The ‘Alcock and Brown 100’ Festival was launched in Buswells Hotel. The festival celebrates the centenary of one of the greatest
feats of early aviation - the first non-stop transatlantic flight in history, completed by John Alcock and Arthur Whitten-Brown in 1919.
Starting from St John’s, Newfoundland in their Vickers Vimy biplane, Alcock and Brown made history as they crossed the ocean and landed in Clifden, Connemara, Co. Galway 16 hours and 28 minutes later, with Alcock famously being the first person in Europe to
announce “Yesterday we were in America”.
Launching the event was Brendan Griffin, Minister of State at the Department of Transport, Tourism and Sport. Special guests in
attendence were Tony Alcock MBE, retired RAF pilot and nephew of pioneering pilot John Alcock, as well as RTE’s Ryan Tubridy, who was awarded the freedom of Connemara in 2011 and has a close connection to the Clifden area.

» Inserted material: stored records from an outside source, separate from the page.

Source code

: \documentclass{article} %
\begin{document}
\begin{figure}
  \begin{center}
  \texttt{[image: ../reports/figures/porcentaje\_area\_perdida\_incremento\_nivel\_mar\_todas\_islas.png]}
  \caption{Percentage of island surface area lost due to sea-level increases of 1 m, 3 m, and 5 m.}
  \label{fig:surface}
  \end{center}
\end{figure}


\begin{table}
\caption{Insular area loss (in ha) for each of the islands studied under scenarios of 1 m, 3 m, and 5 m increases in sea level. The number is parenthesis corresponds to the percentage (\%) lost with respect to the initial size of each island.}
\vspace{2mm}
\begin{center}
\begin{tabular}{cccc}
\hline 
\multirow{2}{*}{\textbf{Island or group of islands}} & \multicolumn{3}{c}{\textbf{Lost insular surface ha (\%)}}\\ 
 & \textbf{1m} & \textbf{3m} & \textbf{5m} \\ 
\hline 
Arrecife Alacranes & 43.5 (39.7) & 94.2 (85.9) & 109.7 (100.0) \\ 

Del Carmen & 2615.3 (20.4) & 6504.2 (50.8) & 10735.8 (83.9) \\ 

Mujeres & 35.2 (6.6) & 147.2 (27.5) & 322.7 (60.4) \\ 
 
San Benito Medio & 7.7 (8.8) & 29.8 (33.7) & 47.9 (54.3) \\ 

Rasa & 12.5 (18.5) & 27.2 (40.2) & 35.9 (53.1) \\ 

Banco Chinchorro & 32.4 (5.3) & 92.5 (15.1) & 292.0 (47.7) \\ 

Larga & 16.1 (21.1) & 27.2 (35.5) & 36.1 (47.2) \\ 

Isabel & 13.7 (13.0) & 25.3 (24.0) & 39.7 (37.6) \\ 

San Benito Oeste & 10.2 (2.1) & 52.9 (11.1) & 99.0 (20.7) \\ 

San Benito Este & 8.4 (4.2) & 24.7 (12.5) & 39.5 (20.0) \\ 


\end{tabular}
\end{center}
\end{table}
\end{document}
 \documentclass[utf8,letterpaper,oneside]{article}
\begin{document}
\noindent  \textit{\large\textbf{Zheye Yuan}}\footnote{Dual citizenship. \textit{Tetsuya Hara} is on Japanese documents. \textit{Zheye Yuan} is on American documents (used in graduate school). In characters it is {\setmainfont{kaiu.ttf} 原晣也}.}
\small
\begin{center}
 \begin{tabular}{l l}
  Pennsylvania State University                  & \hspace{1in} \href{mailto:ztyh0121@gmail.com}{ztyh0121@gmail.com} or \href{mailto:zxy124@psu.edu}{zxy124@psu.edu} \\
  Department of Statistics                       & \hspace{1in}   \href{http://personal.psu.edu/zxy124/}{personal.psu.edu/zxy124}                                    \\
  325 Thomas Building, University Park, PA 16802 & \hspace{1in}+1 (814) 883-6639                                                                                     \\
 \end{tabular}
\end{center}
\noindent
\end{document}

Fionnan Nestor from Fáilte Ireland’s Wild Atlantic Way said
“We are delighted to support the ‘Alcock and Brown 100’ Festival. The Wild Atlantic Way initiative is all about encouraging visitors to engage with the true essence and story of areas along the West Coast of Ireland - Alcock and Brown’s landing site at Derrigimlagh is one of our Signature Discovery Points along the coastal route and we have invested €1.2m in the site to significantly enhance the visitor experience there. The centenary celebrations will build on that investment and drive further interest in the site which brings to life the rich history of the area.”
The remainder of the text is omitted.